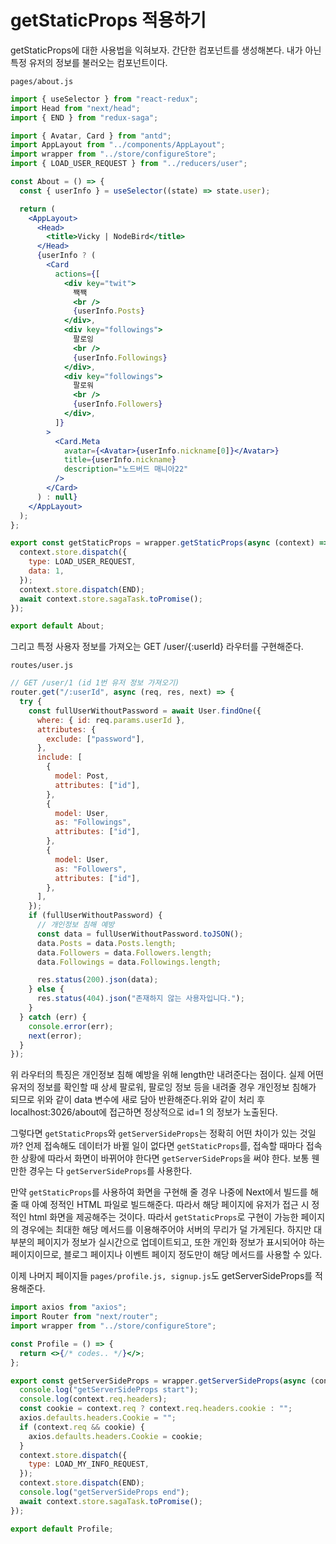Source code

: ﻿# getStaticProps 적용하기

getStaticProps에 대한 사용법을 익혀보자. 간단한 컴포넌트를 생성해본다. 내가 아닌 특정 유저의 정보를 불러오는 컴포넌트이다.

`pages/about.js`

```jsx
import { useSelector } from "react-redux";
import Head from "next/head";
import { END } from "redux-saga";

import { Avatar, Card } from "antd";
import AppLayout from "../components/AppLayout";
import wrapper from "../store/configureStore";
import { LOAD_USER_REQUEST } from "../reducers/user";

const About = () => {
  const { userInfo } = useSelector((state) => state.user);

  return (
    <AppLayout>
      <Head>
        <title>Vicky | NodeBird</title>
      </Head>
      {userInfo ? (
        <Card
          actions={[
            <div key="twit">
              짹짹
              <br />
              {userInfo.Posts}
            </div>,
            <div key="followings">
              팔로잉
              <br />
              {userInfo.Followings}
            </div>,
            <div key="followings">
              팔로워
              <br />
              {userInfo.Followers}
            </div>,
          ]}
        >
          <Card.Meta
            avatar={<Avatar>{userInfo.nickname[0]}</Avatar>}
            title={userInfo.nickname}
            description="노드버드 매니아22"
          />
        </Card>
      ) : null}
    </AppLayout>
  );
};

export const getStaticProps = wrapper.getStaticProps(async (context) => {
  context.store.dispatch({
    type: LOAD_USER_REQUEST,
    data: 1,
  });
  context.store.dispatch(END);
  await context.store.sagaTask.toPromise();
});

export default About;
```

그리고 특정 사용자 정보를 가져오는 GET /user/{:userId} 라우터를 구현해준다.

`routes/user.js`

```jsx
// GET /user/1 (id 1번 유저 정보 가져오기)
router.get("/:userId", async (req, res, next) => {
  try {
    const fullUserWithoutPassword = await User.findOne({
      where: { id: req.params.userId },
      attributes: {
        exclude: ["password"],
      },
      include: [
        {
          model: Post,
          attributes: ["id"],
        },
        {
          model: User,
          as: "Followings",
          attributes: ["id"],
        },
        {
          model: User,
          as: "Followers",
          attributes: ["id"],
        },
      ],
    });
    if (fullUserWithoutPassword) {
      // 개인정보 침해 예방
      const data = fullUserWithoutPassword.toJSON();
      data.Posts = data.Posts.length;
      data.Followers = data.Followers.length;
      data.Followings = data.Followings.length;

      res.status(200).json(data);
    } else {
      res.status(404).json("존재하지 않는 사용자입니다.");
    }
  } catch (err) {
    console.error(err);
    next(error);
  }
});
```

위 라우터의 특징은 개인정보 침해 예방을 위해 length만 내려준다는 점이다. 실제 어떤 유저의 정보를 확인할 때 상세 팔로워, 팔로잉 정보 등을 내려줄 경우 개인정보 침해가 되므로 위와 같이 data 변수에 새로 담아 반환해준다.위와 같이 처리 후 localhost:3026/about에 접근하면 정상적으로 id=1 의 정보가 노출된다.

그렇다면 `getStaticProps`와 `getServerSideProps`는 정확히 어떤 차이가 있는 것일까? 언제 접속해도 데이터가 바뀔 일이 없다면 `getStaticProps`를, 접속할 때마다 접속한 상황에 따라서 화면이 바뀌어야 한다면 `getServerSideProps`을 써야 한다. 보통 웬만한 경우는 다 `getServerSideProps`를 사용한다.

만약 `getStaticProps`를 사용하여 화면을 구현해 줄 경우 나중에 Next에서 빌드를 해줄 때 아예 정적인 HTML 파일로 빌드해준다. 따라서 해당 페이지에 유저가 접근 시 정적인 html 화면을 제공해주는 것이다. 따라서 `getStaticProps`로 구현이 가능한 페이지의 경우에는 최대한 해당 메서드를 이용해주어야 서버의 무리가 덜 가게된다. 하지만 대부분의 페이지가 정보가 실시간으로 업데이트되고, 또한 개인화 정보가 표시되어야 하는 페이지이므로, 블로그 페이지나 이벤트 페이지 정도만이 해당 메서드를 사용할 수 있다.

이제 나머지 페이지들 `pages/profile.js, signup.js`도 getServerSideProps를 적용해준다.

```jsx
import axios from "axios";
import Router from "next/router";
import wrapper from "../store/configureStore";

const Profile = () => {
  return <>{/* codes.. */}</>;
};

export const getServerSideProps = wrapper.getServerSideProps(async (context) => {
  console.log("getServerSideProps start");
  console.log(context.req.headers);
  const cookie = context.req ? context.req.headers.cookie : "";
  axios.defaults.headers.Cookie = "";
  if (context.req && cookie) {
    axios.defaults.headers.Cookie = cookie;
  }
  context.store.dispatch({
    type: LOAD_MY_INFO_REQUEST,
  });
  context.store.dispatch(END);
  console.log("getServerSideProps end");
  await context.store.sagaTask.toPromise();
});

export default Profile;
```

━━━━━━━━━━━━━━━━━━━━━━━━━━━━━━

What the task asks.
Where a line of the records above holds the word "useSelector", copy that line.

Response box.
import { useSelector } from "react-redux";
  const { userInfo } = useSelector((state) => state.user);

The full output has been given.